US Defence Secretary considers halting troop cuts in Iraq

BAGHDAD (AFP) — US Defence Secretary Robert Gates said in Baghdad on Monday he was in favour of a short pause in troop drawdowns from Iraq after about 30,000 soldiers have been sent home by this July.

Gates said the security situation in Baghdad remained "fragile," a comment echoed on the streets of the capital which was rocked by two car bombings that left 11 people dead just as he was winding up his surprise trip to Iraq.

"I think that the notion of a brief period of consolidation and evaluation probably does make sense," he told reporters after a two-hour meeting with the US commander in Iraq, General David Petraeus.

"I must say, in my own thinking, I am headed in that direction as well but one of the keys is how long is that period and what happens after that. It still has to be determined and decided by the president."

The 157,000-strong US force in the insurgency-wracked country is currently on track to come down from 19 brigades to 15 by July, a reduction of at least 20,000 troops plus another 7,000 to 10,000 members of support units, according to military commanders in Iraq.

Gates has previously expressed the hope that the drawdown can continue to about 10 brigades or about 100,000 troops at year's end.

Petraeus is supposed to make recommendations in April on US force levels for the second half of the year.
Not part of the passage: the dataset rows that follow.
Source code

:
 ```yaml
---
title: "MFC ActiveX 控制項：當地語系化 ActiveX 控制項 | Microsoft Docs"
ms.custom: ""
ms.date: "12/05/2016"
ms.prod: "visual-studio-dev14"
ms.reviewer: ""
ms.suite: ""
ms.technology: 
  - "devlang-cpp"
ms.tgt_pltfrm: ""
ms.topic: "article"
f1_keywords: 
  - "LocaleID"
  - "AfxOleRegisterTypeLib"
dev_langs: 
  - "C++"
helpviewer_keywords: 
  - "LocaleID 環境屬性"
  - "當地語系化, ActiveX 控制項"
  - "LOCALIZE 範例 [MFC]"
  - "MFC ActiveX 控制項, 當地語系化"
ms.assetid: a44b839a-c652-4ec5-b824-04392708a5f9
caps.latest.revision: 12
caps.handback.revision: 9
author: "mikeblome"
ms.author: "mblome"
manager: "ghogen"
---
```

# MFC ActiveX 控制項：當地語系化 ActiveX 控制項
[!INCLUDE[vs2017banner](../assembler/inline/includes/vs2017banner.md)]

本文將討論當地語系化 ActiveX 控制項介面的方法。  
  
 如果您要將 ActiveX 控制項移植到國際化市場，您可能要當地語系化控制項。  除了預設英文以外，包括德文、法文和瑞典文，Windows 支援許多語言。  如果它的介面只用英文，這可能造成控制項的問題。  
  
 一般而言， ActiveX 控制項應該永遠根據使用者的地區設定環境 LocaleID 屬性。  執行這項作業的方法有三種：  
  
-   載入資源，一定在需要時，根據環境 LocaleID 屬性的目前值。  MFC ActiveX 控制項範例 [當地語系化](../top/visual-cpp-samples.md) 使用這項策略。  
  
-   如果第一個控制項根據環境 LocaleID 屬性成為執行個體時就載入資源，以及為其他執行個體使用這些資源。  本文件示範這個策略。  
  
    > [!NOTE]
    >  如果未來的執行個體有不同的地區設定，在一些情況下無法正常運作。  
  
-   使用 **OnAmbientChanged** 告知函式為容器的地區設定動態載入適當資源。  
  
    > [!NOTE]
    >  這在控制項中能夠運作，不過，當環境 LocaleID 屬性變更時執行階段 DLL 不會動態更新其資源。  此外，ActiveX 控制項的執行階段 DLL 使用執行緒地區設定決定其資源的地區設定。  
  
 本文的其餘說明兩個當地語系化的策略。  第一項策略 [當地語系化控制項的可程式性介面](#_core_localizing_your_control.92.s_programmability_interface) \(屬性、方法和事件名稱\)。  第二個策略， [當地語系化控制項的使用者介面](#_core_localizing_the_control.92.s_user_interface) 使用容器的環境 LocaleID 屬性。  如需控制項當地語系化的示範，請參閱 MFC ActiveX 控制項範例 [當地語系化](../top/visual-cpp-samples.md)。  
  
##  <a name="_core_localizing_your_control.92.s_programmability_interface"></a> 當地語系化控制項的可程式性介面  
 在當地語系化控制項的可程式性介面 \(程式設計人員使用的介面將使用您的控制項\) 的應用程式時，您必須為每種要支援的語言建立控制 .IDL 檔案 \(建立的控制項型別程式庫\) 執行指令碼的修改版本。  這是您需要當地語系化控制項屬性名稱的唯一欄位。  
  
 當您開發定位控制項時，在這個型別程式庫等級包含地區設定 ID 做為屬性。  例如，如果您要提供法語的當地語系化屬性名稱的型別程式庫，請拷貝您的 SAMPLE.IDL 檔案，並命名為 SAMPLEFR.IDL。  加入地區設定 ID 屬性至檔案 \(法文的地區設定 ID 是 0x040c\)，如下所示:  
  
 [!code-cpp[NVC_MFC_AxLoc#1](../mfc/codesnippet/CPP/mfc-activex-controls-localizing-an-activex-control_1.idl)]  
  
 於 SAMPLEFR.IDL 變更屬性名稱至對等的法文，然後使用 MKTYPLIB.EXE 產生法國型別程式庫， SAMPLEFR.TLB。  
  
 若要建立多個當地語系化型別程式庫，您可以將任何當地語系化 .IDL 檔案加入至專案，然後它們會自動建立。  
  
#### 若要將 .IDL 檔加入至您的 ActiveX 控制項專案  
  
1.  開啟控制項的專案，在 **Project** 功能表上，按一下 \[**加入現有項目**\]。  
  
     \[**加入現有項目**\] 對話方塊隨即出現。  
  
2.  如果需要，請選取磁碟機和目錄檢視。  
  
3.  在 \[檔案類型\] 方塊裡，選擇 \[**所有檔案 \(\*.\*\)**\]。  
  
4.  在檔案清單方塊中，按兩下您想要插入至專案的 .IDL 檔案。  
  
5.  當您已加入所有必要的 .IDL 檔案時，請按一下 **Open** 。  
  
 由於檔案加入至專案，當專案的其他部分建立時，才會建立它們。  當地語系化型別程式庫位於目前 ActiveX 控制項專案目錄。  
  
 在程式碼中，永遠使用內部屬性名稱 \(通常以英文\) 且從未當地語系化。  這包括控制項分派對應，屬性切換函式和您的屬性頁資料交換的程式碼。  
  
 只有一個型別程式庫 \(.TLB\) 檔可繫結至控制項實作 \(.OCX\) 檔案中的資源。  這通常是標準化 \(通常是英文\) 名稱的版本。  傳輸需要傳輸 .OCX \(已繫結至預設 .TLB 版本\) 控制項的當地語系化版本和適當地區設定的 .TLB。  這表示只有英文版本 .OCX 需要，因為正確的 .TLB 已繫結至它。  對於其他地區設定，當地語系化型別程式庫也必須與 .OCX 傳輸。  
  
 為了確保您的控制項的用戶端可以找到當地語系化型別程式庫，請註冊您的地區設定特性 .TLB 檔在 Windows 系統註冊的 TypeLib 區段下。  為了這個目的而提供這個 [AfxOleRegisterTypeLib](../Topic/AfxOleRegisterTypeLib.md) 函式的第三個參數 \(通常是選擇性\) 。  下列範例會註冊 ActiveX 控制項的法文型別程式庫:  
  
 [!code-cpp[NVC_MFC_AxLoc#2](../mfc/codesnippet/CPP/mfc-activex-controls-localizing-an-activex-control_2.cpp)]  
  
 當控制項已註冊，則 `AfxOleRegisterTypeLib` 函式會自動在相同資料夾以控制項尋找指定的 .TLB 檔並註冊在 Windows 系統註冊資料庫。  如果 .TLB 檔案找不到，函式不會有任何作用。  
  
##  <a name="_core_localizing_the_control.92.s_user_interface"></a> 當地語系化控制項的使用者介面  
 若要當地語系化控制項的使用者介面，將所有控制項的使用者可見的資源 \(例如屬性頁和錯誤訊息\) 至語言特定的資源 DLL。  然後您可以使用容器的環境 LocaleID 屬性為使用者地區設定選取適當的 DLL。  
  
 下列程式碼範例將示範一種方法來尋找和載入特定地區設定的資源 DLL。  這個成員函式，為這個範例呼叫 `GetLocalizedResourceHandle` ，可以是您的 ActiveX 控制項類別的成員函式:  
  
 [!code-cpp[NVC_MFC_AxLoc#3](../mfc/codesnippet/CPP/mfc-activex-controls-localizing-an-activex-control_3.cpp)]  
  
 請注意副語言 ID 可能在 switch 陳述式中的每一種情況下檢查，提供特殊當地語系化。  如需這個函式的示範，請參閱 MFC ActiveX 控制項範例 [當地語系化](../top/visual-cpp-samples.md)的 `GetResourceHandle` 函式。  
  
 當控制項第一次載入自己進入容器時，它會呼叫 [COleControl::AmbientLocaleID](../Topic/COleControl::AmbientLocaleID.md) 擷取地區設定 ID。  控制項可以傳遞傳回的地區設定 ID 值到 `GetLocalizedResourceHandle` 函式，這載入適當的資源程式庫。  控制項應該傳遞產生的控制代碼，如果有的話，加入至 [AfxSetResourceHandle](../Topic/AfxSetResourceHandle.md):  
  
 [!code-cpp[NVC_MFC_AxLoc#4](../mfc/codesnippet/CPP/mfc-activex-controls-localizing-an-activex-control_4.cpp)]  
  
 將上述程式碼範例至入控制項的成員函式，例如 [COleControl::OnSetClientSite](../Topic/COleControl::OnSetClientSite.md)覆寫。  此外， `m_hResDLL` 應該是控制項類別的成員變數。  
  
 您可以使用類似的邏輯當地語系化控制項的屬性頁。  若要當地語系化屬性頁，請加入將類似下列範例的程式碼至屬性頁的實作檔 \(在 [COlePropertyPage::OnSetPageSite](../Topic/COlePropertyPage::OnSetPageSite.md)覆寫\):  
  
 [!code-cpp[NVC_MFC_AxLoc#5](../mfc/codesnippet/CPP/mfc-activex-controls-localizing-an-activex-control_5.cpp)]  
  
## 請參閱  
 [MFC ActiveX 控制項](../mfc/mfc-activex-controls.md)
Last month he suggested in an interview with CNN that he will ask for a pause in the drawdown to assess whether security can be maintained with fewer troops.

It is not clear how long a pause Petraeus has in mind, but reports have varied from 30 to 90 days.

"I had a good meeting with General Petraeus; we met for about two hours talking about his evaluation, I feel a lot smarter now," said Gates, who is on his seventh visit to Iraq.

"We have a process in place, as we indicated before General Petraeus will make his recommendations in March to the president and Central Command and the Joint Chiefs will make their recommendation and I will make my recommendation."

Gates arrived in Iraq shortly before the first anniversary of a US troop surge designed to improve security in Baghdad, although the country continues to battle a deadly insurgency.

On Monday, two car bombs exploded almost simultaneously in the capital's southern neighbourhood of Jadriyah, killing at least 11 people and wounding 20.

A security official said the blasts occurred at the busy Al-Huriyah square near an office which handles the affairs of tribal sheikhs from across Iraq.

Witnesses said a group of tribal "Awakening" anti-Al-Qaeda front members were outside the office at the time and were among the 30 people wounded.

Gates was greeted on his arrival on Sunday by a powerful car bomb triggered by a suicide attacker that killed 25 people at a market in the village of Yathreb near Balad, north of Baghdad.

"The situation in Iraq continues to remain fragile," said Gates, on a visit to assess the security and political situation in the country almost five years after the US-led invasion that toppled Saddam Hussein.

Gates met Iraqi leaders on Sunday night at a dinner hosted by Petraeus.

"(We had) a wide-ranging conversation about legislation under way, about the status of forces agreement, about successes that have been enjoyed here," he said.

Discussions centred on the fate of a stalled gas and oil law and the recent adoption of a controversial reconciliation law which allows members of Saddam's former Baath party to return to public life.

Last week, Gates said the United States would make no commitments to the defence of Iraq in the Status of Forces Agreement that Washington is discussing with the Baghdad government.

The status of forces agreement would replace a UN Security Council resolution which validates the US military presence in Iraq but which expires on December 31.